NOTHING BUT NET
Byline: Valerie Seckler
VIRTUAL SPENDING SPREE? The financing faucet isn’t exactly gushing, but there are signs that firms will start allocating funds to their Internet units more freely in the next 12 months than in the previous 12. An e-mail poll of more than 1,000 chief information officers and 3,000 readers of CIO magazine, taken June 14-23, found the group expects to spend 16 percent of their information technology budgets on B2C and B2B ‘Net endeavors in the next 12 months, on average, up from the 14 percent planned for the prior-year period; 42 percent aim to hike spending on e-business software going forward.
“The results suggest the technology slump has hit bottom,” noted Ed Yardeni, chief investment strategist at Deutsche Banc Alex Brown, who launched the monthly poll, along with CIO magazine, last August. “Now, it’s a question of the strength of the rebound.” Overall, the IT executives expect to generate 11 percent of revenue, on average, in the next 12 months via Internet ventures, versus the 8 percent produced online a year ago. “Their renewed spending confidence seems associated with the fear of playing catch-up during an anticipated economic recovery,” observed Gary Beach, group publisher of CIO magazine. The projected uptick is the first sign of a ‘Net spending pickup to surface in seven months, in the poll begun last August.
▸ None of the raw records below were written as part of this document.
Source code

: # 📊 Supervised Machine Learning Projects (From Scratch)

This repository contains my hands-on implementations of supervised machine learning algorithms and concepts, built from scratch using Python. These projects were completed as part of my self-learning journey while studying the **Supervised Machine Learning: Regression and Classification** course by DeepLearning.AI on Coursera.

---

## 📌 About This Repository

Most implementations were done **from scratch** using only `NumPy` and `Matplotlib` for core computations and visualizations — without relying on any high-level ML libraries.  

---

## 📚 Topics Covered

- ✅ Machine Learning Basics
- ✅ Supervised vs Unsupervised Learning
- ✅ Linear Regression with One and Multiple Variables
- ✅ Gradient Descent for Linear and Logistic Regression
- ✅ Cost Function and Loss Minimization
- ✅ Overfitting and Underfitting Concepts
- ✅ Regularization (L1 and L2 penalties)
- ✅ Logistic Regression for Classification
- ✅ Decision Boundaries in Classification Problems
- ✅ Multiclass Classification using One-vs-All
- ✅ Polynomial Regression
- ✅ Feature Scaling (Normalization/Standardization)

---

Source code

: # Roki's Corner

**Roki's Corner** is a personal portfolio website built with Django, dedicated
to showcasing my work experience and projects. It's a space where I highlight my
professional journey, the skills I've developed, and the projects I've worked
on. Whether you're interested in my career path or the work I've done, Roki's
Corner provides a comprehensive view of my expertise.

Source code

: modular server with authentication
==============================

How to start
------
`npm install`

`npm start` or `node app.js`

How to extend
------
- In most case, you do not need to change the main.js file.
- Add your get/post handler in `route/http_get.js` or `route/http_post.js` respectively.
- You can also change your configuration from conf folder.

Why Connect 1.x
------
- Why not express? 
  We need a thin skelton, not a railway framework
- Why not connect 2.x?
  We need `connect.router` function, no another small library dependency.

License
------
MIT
i2’s CLASS (ACTION) SCHEDULE: It will be at least a month before fur starts flying in a case brought this April against e-business software supplier i2 Technologies by a class of shareholders in the Dallas-based firm, said Jake Perkinson, partner in the law firm Johnson & Perkinson of So. Burlington, Vt. — one of two lead counsels recently named in the case. The suit charges i2 sold more than $97 million in stock to the public without revealing the trouble Nike was having implementing i2’s inventory-management programs. Following Nike’s widely publicized criticism of those systems, which came on Feb. 26, i2’s stock lost 22 percent of its value in one day, falling from the prior day’s close of $35.50 to $27.56. On Friday, i2 shares closed at $15.76, off 44 cents, in Nasdaq trading, after losing $2.37 Thursday, following the firm’s second-quarter warning.
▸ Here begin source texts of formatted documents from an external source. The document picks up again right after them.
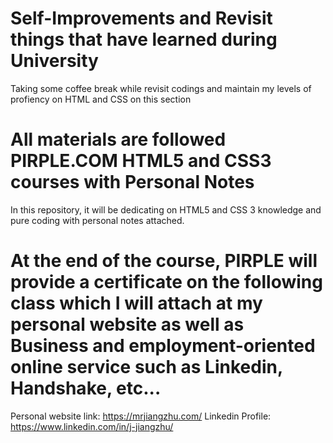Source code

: # Self-Improvements and Revisit things that have learned during University

Taking some coffee break while revisit codings and maintain my levels of profiency on HTML and CSS on this section

# All materials are followed PIRPLE.COM HTML5 and CSS3 courses with Personal Notes

In this repository, it will be dedicating on HTML5 and CSS 3 knowledge and pure coding with personal notes attached.

# At the end of the course, PIRPLE will provide a certificate on the following class which I will attach at my personal website as well as Business and employment-oriented online service such as Linkedin, Handshake, etc...

Personal website link: https://mrjiangzhu.com/
Linkedin Profile: https://www.linkedin.com/in/j-jiangzhu/
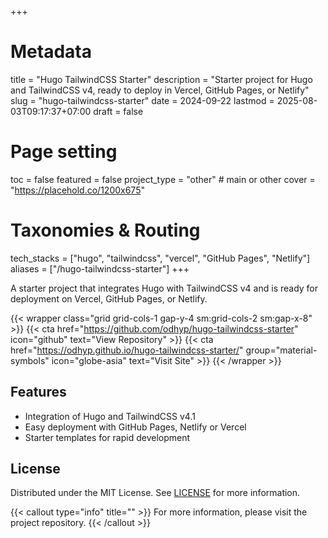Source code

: +++
# Metadata
title = "Hugo TailwindCSS Starter"
description = "Starter project for Hugo and TailwindCSS v4, ready to deploy in Vercel, GitHub Pages, or Netlify" 
slug = "hugo-tailwindcss-starter"
date = 2024-09-22
lastmod = 2025-08-03T09:17:37+07:00
draft = false

# Page setting
toc = false
featured = false
project_type = "other" # main or other
cover = "https://placehold.co/1200x675"

# Taxonomies & Routing
tech_stacks = ["hugo", "tailwindcss", "vercel", "GitHub Pages", "Netlify"]
aliases = ["/hugo-tailwindcss-starter"]
+++

A starter project that integrates Hugo with TailwindCSS v4 and is ready for deployment on Vercel, GitHub Pages, or Netlify.

{{< wrapper class="grid grid-cols-1 gap-y-4 sm:grid-cols-2 sm:gap-x-8" >}}
{{< cta href="https://github.com/odhyp/hugo-tailwindcss-starter" icon="github" text="View Repository" >}}
{{< cta href="https://odhyp.github.io/hugo-tailwindcss-starter/" group="material-symbols" icon="globe-asia" text="Visit Site" >}}
{{< /wrapper >}}

## Features

- Integration of Hugo and TailwindCSS v4.1
- Easy deployment with GitHub Pages, Netlify or Vercel
- Starter templates for rapid development

## License

Distributed under the MIT License. See [LICENSE](https://github.com/odhyp/hugo-tailwindcss-starter/blob/master/LICENSE) for more information.

{{< callout type="info" title="" >}}
For more information, please visit the project repository.
{{< /callout >}}
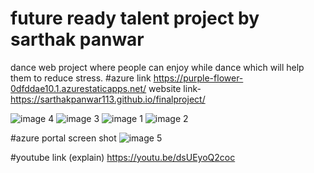 # future ready talent project by sarthak panwar
dance web project where people can enjoy while dance which will help them to reduce stress.
#azure link https://purple-flower-0dfddae10.1.azurestaticapps.net/
website link- https://sarthakpanwar113.github.io/finalproject/

![image 4](https://user-images.githubusercontent.com/92731861/180656604-dd45100a-765f-44b1-86fa-f1fc92d4b988.jpg)
![image 3](https://user-images.githubusercontent.com/92731861/180656608-4cc32999-b9e3-4563-a9af-fb36f9928e38.jpg)
![image 1](https://user-images.githubusercontent.com/92731861/180656609-3d8bfd8f-1b1e-4850-ab35-f48f01219c82.jpg)
![image 2](https://user-images.githubusercontent.com/92731861/180656610-feecd950-4077-4413-9da7-c0fc9a0434c0.jpg)


#azure portal screen shot
![image 5](https://user-images.githubusercontent.com/92731861/180656792-e8068cc3-a37d-4337-b2a1-7e8a086e259d.jpg)


#youtube link (explain) 
https://youtu.be/dsUEyoQ2coc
So far, the U.S. District Court for the Northern District of Texas has named New York-based Milberg Weiss, along with Johnson & Perkinson, as lead counsels representing the plaintiffs. Next, a putative class will be defined, and Perkins estimated that by early August, that group will file an amended complaint. Subsequently, Perkins said, the defense will move to dismiss the case, and the litigation will be held up until the judge rules on that motion.
ORGANIC’S EQUITY EROSION: Organic Inc., a high profile San Francisco-based Web site designer and Internet consultant founded in 1993, said last week it has been notified by Nasdaq that it has failed to meet the $1 minimum-bid price rule over a 90-day period and thus is subject to delisting from the Nasdaq National Market. The digital services firm — whose clients include Tommy Hilfiger, Target Corp., Federated Department Stores, — has requested a hearing before the Nasdaq Listing Qualifications Panel to review the ruling on the minimum-bid rule. The panel has 45 days to set a hearing date; Organic’s stock will continue to trade during that time. The firm’s shares eased 2 cents to close at 36 cents Friday.
DOT’S ALL: Buffeted by the ‘Net’s shakeout, e-consultant Razorfish said Thursday it has closed its office in Finland. The action follows the firm’s restructuring in February and decision by former chief executive Jeff Dachis to step down from the helm in May. He remains co-chairman … Action sports chain Blades on July 3 launched an e-commerce site, run by Global Sports, at blades.com.